» **Instructions to follow**:
Repeat only the stretch of lines below that runs from the line with "A particularly interesting" through the line with "y)((x,y)\in f\inn (y,z)\in", unaltered.

=-=-=

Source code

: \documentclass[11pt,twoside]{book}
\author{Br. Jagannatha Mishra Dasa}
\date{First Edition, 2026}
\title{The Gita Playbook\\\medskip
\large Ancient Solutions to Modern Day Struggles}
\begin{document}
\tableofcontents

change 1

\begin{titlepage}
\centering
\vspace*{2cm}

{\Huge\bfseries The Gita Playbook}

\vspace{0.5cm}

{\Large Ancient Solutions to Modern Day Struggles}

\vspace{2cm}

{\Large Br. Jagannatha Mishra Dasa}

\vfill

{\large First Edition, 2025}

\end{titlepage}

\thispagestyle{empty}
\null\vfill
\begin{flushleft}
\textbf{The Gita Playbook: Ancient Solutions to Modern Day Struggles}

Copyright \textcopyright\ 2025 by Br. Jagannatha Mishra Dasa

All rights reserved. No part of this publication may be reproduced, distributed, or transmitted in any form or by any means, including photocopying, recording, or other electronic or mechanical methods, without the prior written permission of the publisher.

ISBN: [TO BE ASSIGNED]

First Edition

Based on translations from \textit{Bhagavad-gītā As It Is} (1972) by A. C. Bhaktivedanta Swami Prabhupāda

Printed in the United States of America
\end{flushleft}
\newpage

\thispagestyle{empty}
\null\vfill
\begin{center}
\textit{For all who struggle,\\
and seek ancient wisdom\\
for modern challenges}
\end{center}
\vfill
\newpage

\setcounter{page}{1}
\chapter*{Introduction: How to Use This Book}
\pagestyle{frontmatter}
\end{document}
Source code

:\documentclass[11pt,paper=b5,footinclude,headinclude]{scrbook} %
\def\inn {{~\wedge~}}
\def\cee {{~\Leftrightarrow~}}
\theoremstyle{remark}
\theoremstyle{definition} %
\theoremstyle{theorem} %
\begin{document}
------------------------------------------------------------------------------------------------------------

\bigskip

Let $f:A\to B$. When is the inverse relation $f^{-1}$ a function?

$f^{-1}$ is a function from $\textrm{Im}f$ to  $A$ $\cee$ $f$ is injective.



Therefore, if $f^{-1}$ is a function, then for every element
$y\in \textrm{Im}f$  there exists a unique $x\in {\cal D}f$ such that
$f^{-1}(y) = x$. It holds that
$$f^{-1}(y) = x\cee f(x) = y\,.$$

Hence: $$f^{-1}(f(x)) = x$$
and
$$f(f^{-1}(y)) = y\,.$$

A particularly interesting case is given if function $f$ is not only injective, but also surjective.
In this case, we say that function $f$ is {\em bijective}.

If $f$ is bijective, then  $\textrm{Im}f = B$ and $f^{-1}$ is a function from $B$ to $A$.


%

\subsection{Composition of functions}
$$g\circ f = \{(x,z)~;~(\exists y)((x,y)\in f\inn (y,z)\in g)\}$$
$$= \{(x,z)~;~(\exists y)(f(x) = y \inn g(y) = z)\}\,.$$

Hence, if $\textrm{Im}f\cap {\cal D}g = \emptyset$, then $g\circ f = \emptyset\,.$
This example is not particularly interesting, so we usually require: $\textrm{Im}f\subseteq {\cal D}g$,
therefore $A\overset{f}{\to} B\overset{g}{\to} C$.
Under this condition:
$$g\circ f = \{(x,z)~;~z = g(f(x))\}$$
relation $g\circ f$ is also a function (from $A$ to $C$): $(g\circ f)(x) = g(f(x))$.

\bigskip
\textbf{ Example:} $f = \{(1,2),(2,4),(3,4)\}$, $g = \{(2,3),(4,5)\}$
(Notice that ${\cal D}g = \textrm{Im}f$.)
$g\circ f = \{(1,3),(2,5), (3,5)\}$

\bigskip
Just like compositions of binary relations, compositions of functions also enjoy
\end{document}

=-=-=

» **Result**:
A particularly interesting case is given if function $f$ is not only injective, but also surjective.
In this case, we say that function $f$ is {\em bijective}.

If $f$ is bijective, then  $\textrm{Im}f = B$ and $f^{-1}$ is a function from $B$ to $A$.


%

\subsection{Composition of functions}
$$g\circ f = \{(x,z)~;~(\exists y)((x,y)\in f\inn (y,z)\in g)\}$$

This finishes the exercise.